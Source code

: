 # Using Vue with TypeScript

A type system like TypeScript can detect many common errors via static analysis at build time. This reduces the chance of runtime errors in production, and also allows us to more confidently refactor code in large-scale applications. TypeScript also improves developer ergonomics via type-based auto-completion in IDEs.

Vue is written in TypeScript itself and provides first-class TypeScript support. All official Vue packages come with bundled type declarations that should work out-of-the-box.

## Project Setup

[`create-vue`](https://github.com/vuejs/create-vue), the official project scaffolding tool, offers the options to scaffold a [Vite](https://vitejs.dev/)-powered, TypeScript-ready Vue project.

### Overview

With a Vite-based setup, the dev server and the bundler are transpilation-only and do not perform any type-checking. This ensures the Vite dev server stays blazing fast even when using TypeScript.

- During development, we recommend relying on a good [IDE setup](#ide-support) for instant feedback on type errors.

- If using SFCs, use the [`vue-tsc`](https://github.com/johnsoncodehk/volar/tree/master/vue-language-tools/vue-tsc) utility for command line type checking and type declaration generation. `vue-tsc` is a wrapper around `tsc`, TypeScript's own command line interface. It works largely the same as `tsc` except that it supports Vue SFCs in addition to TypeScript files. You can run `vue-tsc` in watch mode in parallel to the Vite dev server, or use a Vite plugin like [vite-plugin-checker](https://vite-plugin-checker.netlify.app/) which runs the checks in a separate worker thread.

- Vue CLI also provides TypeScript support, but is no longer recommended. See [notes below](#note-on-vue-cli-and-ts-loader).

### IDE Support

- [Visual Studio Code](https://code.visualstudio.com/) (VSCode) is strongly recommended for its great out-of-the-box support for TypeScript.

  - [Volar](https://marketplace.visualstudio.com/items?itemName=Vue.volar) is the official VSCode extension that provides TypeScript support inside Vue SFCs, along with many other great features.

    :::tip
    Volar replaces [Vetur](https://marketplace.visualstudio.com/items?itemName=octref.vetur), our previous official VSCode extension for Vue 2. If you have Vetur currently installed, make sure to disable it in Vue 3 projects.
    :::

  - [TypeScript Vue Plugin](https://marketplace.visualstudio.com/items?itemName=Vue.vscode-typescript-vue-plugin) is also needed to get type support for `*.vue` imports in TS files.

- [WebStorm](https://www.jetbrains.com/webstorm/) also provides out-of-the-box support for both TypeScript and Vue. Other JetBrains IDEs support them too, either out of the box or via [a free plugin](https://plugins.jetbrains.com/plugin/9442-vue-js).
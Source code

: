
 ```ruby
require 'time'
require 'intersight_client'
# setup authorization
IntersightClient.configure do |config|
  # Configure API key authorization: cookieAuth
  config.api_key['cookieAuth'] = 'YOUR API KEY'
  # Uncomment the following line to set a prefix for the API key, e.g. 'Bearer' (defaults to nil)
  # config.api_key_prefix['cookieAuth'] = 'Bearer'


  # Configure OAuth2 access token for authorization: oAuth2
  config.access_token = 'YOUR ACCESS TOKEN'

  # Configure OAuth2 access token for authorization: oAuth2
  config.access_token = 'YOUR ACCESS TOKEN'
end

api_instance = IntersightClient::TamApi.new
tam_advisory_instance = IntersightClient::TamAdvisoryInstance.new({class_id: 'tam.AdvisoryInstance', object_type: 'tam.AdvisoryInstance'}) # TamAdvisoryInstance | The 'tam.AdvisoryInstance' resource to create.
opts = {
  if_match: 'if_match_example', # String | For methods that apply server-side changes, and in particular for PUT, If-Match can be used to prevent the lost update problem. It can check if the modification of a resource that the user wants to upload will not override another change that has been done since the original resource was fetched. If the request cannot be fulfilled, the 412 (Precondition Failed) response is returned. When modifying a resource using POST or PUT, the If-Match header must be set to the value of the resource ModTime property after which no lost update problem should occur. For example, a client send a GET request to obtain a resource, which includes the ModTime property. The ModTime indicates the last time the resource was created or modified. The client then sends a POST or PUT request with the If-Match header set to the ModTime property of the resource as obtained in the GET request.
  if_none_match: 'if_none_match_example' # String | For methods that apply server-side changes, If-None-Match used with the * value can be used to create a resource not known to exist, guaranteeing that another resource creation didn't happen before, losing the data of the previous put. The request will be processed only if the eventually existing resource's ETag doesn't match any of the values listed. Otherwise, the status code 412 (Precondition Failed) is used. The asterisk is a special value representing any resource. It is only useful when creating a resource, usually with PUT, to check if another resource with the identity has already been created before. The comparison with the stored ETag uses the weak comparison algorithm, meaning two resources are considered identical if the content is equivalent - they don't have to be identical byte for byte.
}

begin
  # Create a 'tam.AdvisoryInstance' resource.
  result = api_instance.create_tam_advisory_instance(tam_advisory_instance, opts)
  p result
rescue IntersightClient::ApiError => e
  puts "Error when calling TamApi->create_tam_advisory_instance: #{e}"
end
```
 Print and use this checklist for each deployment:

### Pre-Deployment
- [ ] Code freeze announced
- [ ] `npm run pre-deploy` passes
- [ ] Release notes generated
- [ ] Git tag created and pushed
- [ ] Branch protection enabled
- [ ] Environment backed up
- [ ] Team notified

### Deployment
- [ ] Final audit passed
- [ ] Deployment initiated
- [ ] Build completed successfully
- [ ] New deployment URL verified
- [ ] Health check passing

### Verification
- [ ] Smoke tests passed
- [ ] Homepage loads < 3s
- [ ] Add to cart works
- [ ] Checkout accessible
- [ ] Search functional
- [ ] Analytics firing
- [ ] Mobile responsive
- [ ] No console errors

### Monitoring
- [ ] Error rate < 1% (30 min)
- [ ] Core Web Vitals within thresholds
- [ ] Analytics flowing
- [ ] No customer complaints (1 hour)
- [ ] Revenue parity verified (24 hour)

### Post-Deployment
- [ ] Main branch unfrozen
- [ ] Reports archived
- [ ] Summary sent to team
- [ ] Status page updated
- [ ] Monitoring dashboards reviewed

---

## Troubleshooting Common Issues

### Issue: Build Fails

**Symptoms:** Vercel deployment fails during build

○ ○ ○ ○

Work order:
Using the records above, count the lines that hold the string "verified", and give back only the result.

Your solution:
2